公益社団法人 日本臓器移植ネットワーク(JOT)

2024年4月より東京都 港区にある公益社団法人 日本臓器移植ネットワーク(JOT)の調査・研究部で勤務しています。JOTは国内唯一の臓器斡旋機関です。調査・研究部は今年度新たに発足した部署であり、調査、研究、公表の3本柱を掲げ日常業務を行なっております。移植斡旋に直接関わることはあまりありませんが、医師の立場から医療情報の集計・分析・公表、統計データの提供など幅広く業務を行なっております。

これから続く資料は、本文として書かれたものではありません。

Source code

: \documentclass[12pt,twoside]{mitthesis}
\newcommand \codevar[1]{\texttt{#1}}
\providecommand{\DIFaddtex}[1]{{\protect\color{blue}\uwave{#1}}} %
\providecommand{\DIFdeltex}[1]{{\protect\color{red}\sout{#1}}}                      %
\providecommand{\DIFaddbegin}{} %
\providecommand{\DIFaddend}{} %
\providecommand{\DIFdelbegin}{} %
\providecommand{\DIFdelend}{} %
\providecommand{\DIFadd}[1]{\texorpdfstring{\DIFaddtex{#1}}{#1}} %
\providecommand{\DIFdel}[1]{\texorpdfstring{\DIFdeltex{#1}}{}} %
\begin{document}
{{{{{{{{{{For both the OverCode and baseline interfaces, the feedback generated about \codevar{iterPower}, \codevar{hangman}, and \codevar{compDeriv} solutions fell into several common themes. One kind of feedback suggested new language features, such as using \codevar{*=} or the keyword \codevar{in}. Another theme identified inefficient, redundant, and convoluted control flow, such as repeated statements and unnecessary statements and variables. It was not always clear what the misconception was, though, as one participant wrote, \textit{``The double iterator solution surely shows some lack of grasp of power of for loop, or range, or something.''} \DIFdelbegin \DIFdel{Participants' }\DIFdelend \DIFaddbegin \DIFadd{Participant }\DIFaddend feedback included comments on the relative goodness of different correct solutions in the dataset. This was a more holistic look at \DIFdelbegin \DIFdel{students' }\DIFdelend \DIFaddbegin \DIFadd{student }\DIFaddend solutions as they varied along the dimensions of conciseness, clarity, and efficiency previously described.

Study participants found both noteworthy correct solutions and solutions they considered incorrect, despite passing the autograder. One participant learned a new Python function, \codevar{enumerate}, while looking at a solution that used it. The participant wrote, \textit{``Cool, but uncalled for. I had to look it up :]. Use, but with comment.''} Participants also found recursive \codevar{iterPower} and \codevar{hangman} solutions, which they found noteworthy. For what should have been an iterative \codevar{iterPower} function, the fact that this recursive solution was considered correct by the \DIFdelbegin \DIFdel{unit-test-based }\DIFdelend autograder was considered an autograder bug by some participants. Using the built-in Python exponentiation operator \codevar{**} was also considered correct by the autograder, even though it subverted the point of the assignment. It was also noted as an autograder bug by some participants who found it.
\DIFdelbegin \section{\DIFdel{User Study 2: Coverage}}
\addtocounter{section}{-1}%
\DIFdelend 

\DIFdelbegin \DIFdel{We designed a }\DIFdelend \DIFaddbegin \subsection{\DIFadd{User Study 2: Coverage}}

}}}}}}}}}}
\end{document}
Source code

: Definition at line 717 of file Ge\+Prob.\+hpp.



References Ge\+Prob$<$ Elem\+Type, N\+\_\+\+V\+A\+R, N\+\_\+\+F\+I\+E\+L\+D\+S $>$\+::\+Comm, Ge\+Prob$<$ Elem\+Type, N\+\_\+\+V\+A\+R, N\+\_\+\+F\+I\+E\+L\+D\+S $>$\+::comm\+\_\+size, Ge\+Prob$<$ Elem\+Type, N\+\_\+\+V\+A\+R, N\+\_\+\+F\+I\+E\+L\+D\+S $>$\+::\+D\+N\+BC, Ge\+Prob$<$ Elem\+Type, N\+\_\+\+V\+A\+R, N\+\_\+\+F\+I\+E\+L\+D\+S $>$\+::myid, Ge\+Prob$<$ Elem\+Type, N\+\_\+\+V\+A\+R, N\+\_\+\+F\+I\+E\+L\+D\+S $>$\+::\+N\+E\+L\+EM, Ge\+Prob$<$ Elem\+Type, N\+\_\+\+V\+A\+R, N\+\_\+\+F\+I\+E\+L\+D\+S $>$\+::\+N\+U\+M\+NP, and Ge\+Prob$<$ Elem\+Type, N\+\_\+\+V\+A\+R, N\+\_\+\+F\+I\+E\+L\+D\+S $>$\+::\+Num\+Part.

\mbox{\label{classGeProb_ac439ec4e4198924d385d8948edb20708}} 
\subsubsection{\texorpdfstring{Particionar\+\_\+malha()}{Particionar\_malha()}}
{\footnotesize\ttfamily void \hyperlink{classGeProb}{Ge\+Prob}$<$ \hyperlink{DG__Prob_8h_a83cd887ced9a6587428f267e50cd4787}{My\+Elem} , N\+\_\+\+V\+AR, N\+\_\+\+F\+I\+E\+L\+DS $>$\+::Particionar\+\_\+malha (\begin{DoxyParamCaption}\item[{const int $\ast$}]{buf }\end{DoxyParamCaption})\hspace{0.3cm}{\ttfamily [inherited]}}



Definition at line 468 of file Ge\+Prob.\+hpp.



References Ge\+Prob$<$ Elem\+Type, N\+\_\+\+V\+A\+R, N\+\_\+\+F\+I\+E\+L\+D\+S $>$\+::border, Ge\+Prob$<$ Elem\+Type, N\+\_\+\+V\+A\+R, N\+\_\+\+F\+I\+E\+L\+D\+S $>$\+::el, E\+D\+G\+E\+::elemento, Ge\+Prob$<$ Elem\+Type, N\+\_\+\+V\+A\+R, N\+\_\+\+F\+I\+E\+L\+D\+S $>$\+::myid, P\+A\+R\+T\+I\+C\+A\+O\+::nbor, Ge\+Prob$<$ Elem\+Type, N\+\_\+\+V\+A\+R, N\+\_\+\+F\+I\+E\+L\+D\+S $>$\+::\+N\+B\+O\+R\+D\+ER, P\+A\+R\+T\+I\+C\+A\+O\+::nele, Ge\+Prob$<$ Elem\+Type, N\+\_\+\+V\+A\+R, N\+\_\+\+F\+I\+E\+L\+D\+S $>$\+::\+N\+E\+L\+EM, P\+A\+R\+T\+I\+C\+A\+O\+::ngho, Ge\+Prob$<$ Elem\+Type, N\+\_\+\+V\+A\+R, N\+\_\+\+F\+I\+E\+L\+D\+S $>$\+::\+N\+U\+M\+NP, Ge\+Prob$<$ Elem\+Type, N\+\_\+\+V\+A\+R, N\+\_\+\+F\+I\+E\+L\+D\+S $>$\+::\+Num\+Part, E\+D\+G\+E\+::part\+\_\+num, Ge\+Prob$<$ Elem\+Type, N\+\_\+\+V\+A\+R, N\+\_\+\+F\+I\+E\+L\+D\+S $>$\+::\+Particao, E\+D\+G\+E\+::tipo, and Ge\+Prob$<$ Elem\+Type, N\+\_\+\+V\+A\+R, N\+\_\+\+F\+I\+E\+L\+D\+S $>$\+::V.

私は卒後5年間の病院勤務後の勤務となりましたが、これまでとは全く違う視点で、行政、提供・移植側施設、都道府県コーディネーター、検査施設や各学会の方々とお話しする機会が多く、日々視野の広がりを実感しています。臓器移植法が施行され今年で27年となりますが、多くの待機中患者が待機中に亡くなってしまっているのが現状です。そういった現状を改善すべく社団内部のデータベースをもとにした研究にも力を入れて行きます。長い医師人生、寄り道をしないと知ることができない世界もあるかも知れません。当科入局を考えている方々は、ぜひ一緒に頑張りましょう!